▶ INSTRUCTIONS TO FOLLOW: Skip the pictures. Output only the lines below starting at the line with "## Tech Stack" and ending at the line with "This section provides", both ends included, exactly as they are.

▶ INPUT RECORDS:
>>>>>

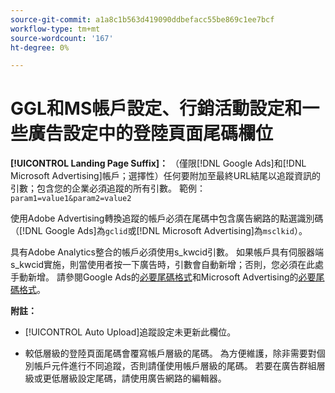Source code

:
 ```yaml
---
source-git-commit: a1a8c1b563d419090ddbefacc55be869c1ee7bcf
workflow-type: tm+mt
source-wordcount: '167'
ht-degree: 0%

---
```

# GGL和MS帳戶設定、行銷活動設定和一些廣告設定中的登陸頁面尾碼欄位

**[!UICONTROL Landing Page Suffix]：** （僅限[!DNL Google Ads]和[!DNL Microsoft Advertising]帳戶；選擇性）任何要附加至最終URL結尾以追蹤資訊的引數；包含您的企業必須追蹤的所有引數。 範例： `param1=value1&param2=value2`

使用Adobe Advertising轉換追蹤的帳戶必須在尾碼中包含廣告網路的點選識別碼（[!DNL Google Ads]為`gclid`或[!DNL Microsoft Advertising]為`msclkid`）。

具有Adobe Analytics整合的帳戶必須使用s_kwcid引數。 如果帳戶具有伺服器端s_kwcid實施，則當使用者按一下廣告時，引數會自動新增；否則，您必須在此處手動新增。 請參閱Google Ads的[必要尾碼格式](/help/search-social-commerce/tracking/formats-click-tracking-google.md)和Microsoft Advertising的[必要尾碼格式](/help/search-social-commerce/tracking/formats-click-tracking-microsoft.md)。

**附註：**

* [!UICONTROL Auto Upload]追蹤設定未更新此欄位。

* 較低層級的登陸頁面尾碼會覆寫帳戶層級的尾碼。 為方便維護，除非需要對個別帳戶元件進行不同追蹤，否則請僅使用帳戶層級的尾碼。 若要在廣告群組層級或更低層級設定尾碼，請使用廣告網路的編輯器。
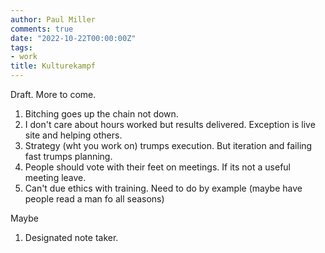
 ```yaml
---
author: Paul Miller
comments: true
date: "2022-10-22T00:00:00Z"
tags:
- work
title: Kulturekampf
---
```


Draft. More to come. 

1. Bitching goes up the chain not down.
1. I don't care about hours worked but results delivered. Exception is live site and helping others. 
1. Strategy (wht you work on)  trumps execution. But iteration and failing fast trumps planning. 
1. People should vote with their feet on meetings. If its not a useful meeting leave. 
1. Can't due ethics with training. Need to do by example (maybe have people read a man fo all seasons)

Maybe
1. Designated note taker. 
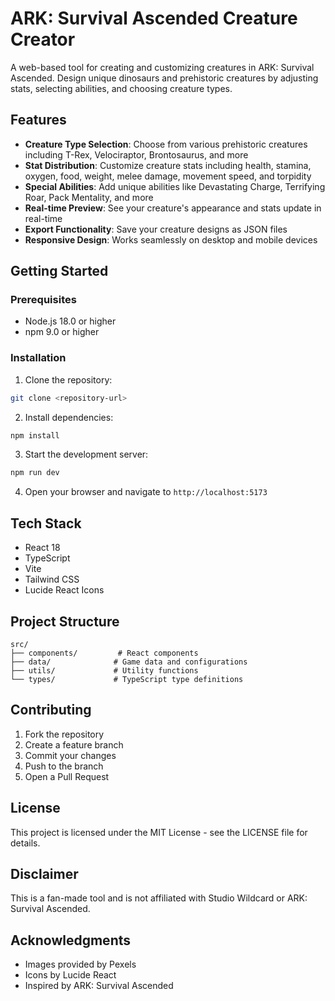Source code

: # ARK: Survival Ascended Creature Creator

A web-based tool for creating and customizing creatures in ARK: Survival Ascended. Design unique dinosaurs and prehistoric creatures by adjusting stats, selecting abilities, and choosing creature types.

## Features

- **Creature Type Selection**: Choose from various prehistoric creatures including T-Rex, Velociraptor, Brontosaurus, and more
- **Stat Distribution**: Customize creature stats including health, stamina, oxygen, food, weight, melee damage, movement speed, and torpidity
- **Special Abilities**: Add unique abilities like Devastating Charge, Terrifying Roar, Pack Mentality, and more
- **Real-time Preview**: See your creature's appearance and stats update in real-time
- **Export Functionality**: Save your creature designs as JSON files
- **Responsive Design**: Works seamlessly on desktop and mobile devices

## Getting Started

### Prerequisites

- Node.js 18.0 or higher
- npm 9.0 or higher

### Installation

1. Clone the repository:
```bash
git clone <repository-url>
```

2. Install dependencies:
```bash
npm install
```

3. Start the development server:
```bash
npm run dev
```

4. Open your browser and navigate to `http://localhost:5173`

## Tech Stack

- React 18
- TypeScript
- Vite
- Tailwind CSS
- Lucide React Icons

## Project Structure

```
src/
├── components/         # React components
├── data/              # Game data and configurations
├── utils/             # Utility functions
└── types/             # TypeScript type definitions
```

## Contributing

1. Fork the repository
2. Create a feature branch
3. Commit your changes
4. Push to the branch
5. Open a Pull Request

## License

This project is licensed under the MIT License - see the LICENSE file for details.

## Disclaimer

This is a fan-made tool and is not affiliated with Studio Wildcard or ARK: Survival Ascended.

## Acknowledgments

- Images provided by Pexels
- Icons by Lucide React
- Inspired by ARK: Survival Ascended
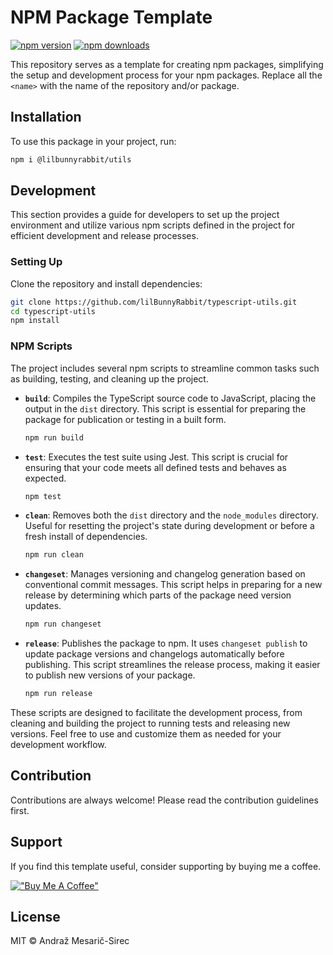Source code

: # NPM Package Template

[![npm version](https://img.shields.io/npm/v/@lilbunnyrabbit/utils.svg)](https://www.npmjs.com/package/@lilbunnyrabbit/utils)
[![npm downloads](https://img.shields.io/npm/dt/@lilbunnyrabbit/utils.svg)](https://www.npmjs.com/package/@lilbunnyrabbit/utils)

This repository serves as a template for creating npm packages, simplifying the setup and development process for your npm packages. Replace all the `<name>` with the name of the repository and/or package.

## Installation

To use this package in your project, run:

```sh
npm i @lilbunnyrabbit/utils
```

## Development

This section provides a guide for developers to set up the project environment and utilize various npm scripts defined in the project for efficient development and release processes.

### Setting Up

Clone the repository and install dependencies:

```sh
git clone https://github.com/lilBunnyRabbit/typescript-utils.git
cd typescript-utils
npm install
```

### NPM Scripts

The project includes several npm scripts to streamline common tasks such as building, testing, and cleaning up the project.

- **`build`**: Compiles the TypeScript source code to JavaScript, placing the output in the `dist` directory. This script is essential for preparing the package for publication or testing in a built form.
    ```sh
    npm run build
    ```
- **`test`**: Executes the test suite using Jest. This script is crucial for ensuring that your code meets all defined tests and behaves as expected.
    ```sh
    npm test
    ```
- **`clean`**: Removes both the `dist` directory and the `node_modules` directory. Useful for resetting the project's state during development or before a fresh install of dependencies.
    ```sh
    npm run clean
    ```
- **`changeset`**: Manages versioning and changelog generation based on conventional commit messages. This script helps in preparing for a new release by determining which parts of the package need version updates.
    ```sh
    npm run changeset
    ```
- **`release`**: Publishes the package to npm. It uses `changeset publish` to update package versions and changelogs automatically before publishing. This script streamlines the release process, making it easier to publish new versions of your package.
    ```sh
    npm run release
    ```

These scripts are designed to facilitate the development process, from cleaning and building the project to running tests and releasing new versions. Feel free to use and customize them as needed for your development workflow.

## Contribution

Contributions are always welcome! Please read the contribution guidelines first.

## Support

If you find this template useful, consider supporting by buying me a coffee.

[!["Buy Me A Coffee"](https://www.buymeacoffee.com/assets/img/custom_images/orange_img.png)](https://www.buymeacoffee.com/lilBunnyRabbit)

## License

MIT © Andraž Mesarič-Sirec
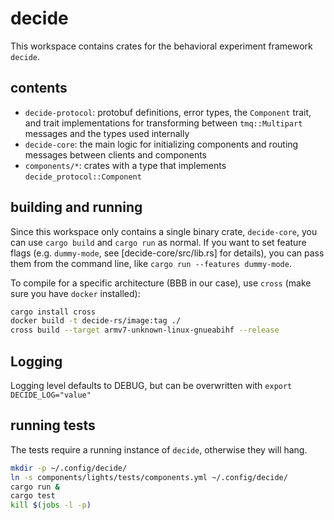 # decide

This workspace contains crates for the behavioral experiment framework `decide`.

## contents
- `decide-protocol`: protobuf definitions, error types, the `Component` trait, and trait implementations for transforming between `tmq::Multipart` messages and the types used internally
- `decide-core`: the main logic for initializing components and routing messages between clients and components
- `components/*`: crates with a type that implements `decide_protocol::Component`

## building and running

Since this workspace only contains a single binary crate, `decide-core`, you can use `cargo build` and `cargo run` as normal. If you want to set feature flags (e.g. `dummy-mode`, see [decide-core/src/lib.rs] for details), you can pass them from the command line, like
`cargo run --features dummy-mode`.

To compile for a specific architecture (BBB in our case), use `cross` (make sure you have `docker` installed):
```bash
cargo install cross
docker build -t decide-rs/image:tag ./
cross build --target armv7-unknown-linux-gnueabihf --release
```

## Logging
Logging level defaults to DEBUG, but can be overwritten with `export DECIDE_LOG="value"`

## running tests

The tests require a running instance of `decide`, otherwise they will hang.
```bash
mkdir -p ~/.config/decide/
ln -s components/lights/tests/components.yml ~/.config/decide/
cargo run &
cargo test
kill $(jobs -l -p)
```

<<<<<

▶ YOUR SOLUTION:
## Tech Stack

- React 18
- TypeScript
- Vite
- Tailwind CSS
- Lucide React Icons

## Project Structure

```
src/
├── components/         # React components
├── data/              # Game data and configurations
├── utils/             # Utility functions
└── types/             # TypeScript type definitions
```

## Contributing

1. Fork the repository
2. Create a feature branch
3. Commit your changes
4. Push to the branch
5. Open a Pull Request

## License

This project is licensed under the MIT License - see the LICENSE file for details.

## Disclaimer

This is a fan-made tool and is not affiliated with Studio Wildcard or ARK: Survival Ascended.

## Acknowledgments

- Images provided by Pexels
- Icons by Lucide React
- Inspired by ARK: Survival Ascended
Source code

: # NPM Package Template

[![npm version](https://img.shields.io/npm/v/@lilbunnyrabbit/utils.svg)](https://www.npmjs.com/package/@lilbunnyrabbit/utils)
[![npm downloads](https://img.shields.io/npm/dt/@lilbunnyrabbit/utils.svg)](https://www.npmjs.com/package/@lilbunnyrabbit/utils)

This repository serves as a template for creating npm packages, simplifying the setup and development process for your npm packages. Replace all the `<name>` with the name of the repository and/or package.

## Installation

To use this package in your project, run:

```sh
npm i @lilbunnyrabbit/utils
```

## Development

This section provides a guide for developers to set up the project environment and utilize various npm scripts defined in the project for efficient development and release processes.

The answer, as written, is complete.